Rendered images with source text
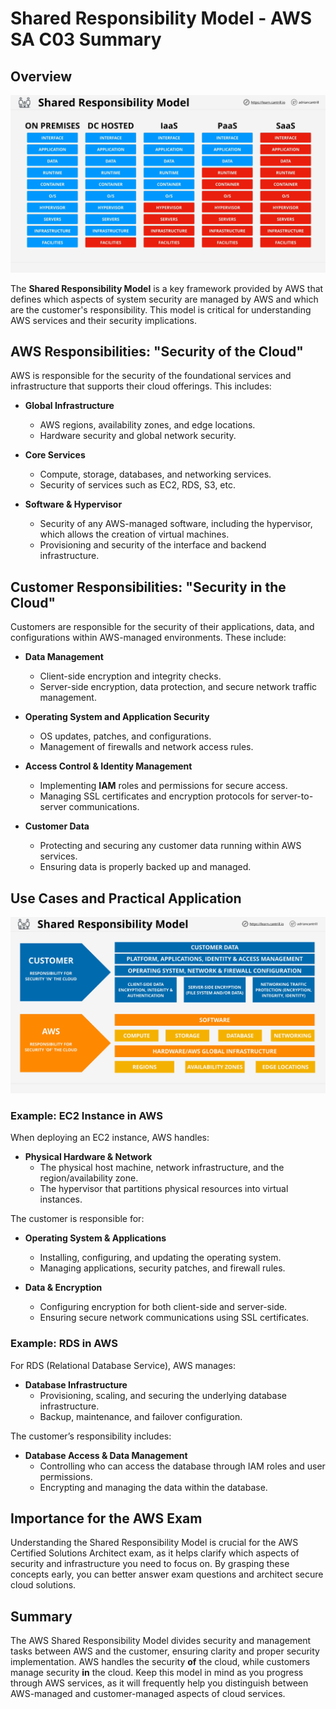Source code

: # Shared Responsibility Model - AWS SA C03 Summary

## Overview

![alt text](image-27.png)

The **Shared Responsibility Model** is a key framework provided by AWS that defines which aspects of system security are managed by AWS and which are the customer's responsibility. This model is critical for understanding AWS services and their security implications.

## AWS Responsibilities: "Security **of** the Cloud"

AWS is responsible for the security of the foundational services and infrastructure that supports their cloud offerings. This includes:

- **Global Infrastructure**

  - AWS regions, availability zones, and edge locations.
  - Hardware security and global network security.

- **Core Services**

  - Compute, storage, databases, and networking services.
  - Security of services such as EC2, RDS, S3, etc.

- **Software & Hypervisor**
  - Security of any AWS-managed software, including the hypervisor, which allows the creation of virtual machines.
  - Provisioning and security of the interface and backend infrastructure.

## Customer Responsibilities: "Security **in** the Cloud"

Customers are responsible for the security of their applications, data, and configurations within AWS-managed environments. These include:

- **Data Management**

  - Client-side encryption and integrity checks.
  - Server-side encryption, data protection, and secure network traffic management.

- **Operating System and Application Security**

  - OS updates, patches, and configurations.
  - Management of firewalls and network access rules.

- **Access Control & Identity Management**

  - Implementing **IAM** roles and permissions for secure access.
  - Managing SSL certificates and encryption protocols for server-to-server communications.

- **Customer Data**
  - Protecting and securing any customer data running within AWS services.
  - Ensuring data is properly backed up and managed.

## Use Cases and Practical Application

![alt text](image-26.png)

### Example: EC2 Instance in AWS

When deploying an EC2 instance, AWS handles:

- **Physical Hardware & Network**
  - The physical host machine, network infrastructure, and the region/availability zone.
  - The hypervisor that partitions physical resources into virtual instances.

The customer is responsible for:

- **Operating System & Applications**

  - Installing, configuring, and updating the operating system.
  - Managing applications, security patches, and firewall rules.

- **Data & Encryption**
  - Configuring encryption for both client-side and server-side.
  - Ensuring secure network communications using SSL certificates.

### Example: RDS in AWS

For RDS (Relational Database Service), AWS manages:

- **Database Infrastructure**
  - Provisioning, scaling, and securing the underlying database infrastructure.
  - Backup, maintenance, and failover configuration.

The customer’s responsibility includes:

- **Database Access & Data Management**
  - Controlling who can access the database through IAM roles and user permissions.
  - Encrypting and managing the data within the database.

## Importance for the AWS Exam

Understanding the Shared Responsibility Model is crucial for the AWS Certified Solutions Architect exam, as it helps clarify which aspects of security and infrastructure you need to focus on. By grasping these concepts early, you can better answer exam questions and architect secure cloud solutions.

## Summary

The AWS Shared Responsibility Model divides security and management tasks between AWS and the customer, ensuring clarity and proper security implementation. AWS handles the security **of** the cloud, while customers manage security **in** the cloud. Keep this model in mind as you progress through AWS services, as it will frequently help you distinguish between AWS-managed and customer-managed aspects of cloud services.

◆ **ACTIVITY**: Every entry must be transcribed exactly. Pictures do not belong in the copy.

◆ **ANSWER FOR THIS EXERCISE**:
Source code

: # Shared Responsibility Model - AWS SA C03 Summary

## Overview

![alt text](image-27.png)

The **Shared Responsibility Model** is a key framework provided by AWS that defines which aspects of system security are managed by AWS and which are the customer's responsibility. This model is critical for understanding AWS services and their security implications.

## AWS Responsibilities: "Security **of** the Cloud"

AWS is responsible for the security of the foundational services and infrastructure that supports their cloud offerings. This includes:

- **Global Infrastructure**

  - AWS regions, availability zones, and edge locations.
  - Hardware security and global network security.

- **Core Services**

  - Compute, storage, databases, and networking services.
  - Security of services such as EC2, RDS, S3, etc.

- **Software & Hypervisor**
  - Security of any AWS-managed software, including the hypervisor, which allows the creation of virtual machines.
  - Provisioning and security of the interface and backend infrastructure.

## Customer Responsibilities: "Security **in** the Cloud"

Customers are responsible for the security of their applications, data, and configurations within AWS-managed environments. These include:

- **Data Management**

  - Client-side encryption and integrity checks.
  - Server-side encryption, data protection, and secure network traffic management.

- **Operating System and Application Security**

  - OS updates, patches, and configurations.
  - Management of firewalls and network access rules.

- **Access Control & Identity Management**

  - Implementing **IAM** roles and permissions for secure access.
  - Managing SSL certificates and encryption protocols for server-to-server communications.

- **Customer Data**
  - Protecting and securing any customer data running within AWS services.
  - Ensuring data is properly backed up and managed.

## Use Cases and Practical Application

![alt text](image-26.png)

### Example: EC2 Instance in AWS

When deploying an EC2 instance, AWS handles:

- **Physical Hardware & Network**
  - The physical host machine, network infrastructure, and the region/availability zone.
  - The hypervisor that partitions physical resources into virtual instances.

The customer is responsible for:

- **Operating System & Applications**

  - Installing, configuring, and updating the operating system.
  - Managing applications, security patches, and firewall rules.

- **Data & Encryption**
  - Configuring encryption for both client-side and server-side.
  - Ensuring secure network communications using SSL certificates.

### Example: RDS in AWS

For RDS (Relational Database Service), AWS manages:

- **Database Infrastructure**
  - Provisioning, scaling, and securing the underlying database infrastructure.
  - Backup, maintenance, and failover configuration.

The customer’s responsibility includes:

- **Database Access & Data Management**
  - Controlling who can access the database through IAM roles and user permissions.
  - Encrypting and managing the data within the database.

## Importance for the AWS Exam

Understanding the Shared Responsibility Model is crucial for the AWS Certified Solutions Architect exam, as it helps clarify which aspects of security and infrastructure you need to focus on. By grasping these concepts early, you can better answer exam questions and architect secure cloud solutions.

## Summary

The AWS Shared Responsibility Model divides security and management tasks between AWS and the customer, ensuring clarity and proper security implementation. AWS handles the security **of** the cloud, while customers manage security **in** the cloud. Keep this model in mind as you progress through AWS services, as it will frequently help you distinguish between AWS-managed and customer-managed aspects of cloud services.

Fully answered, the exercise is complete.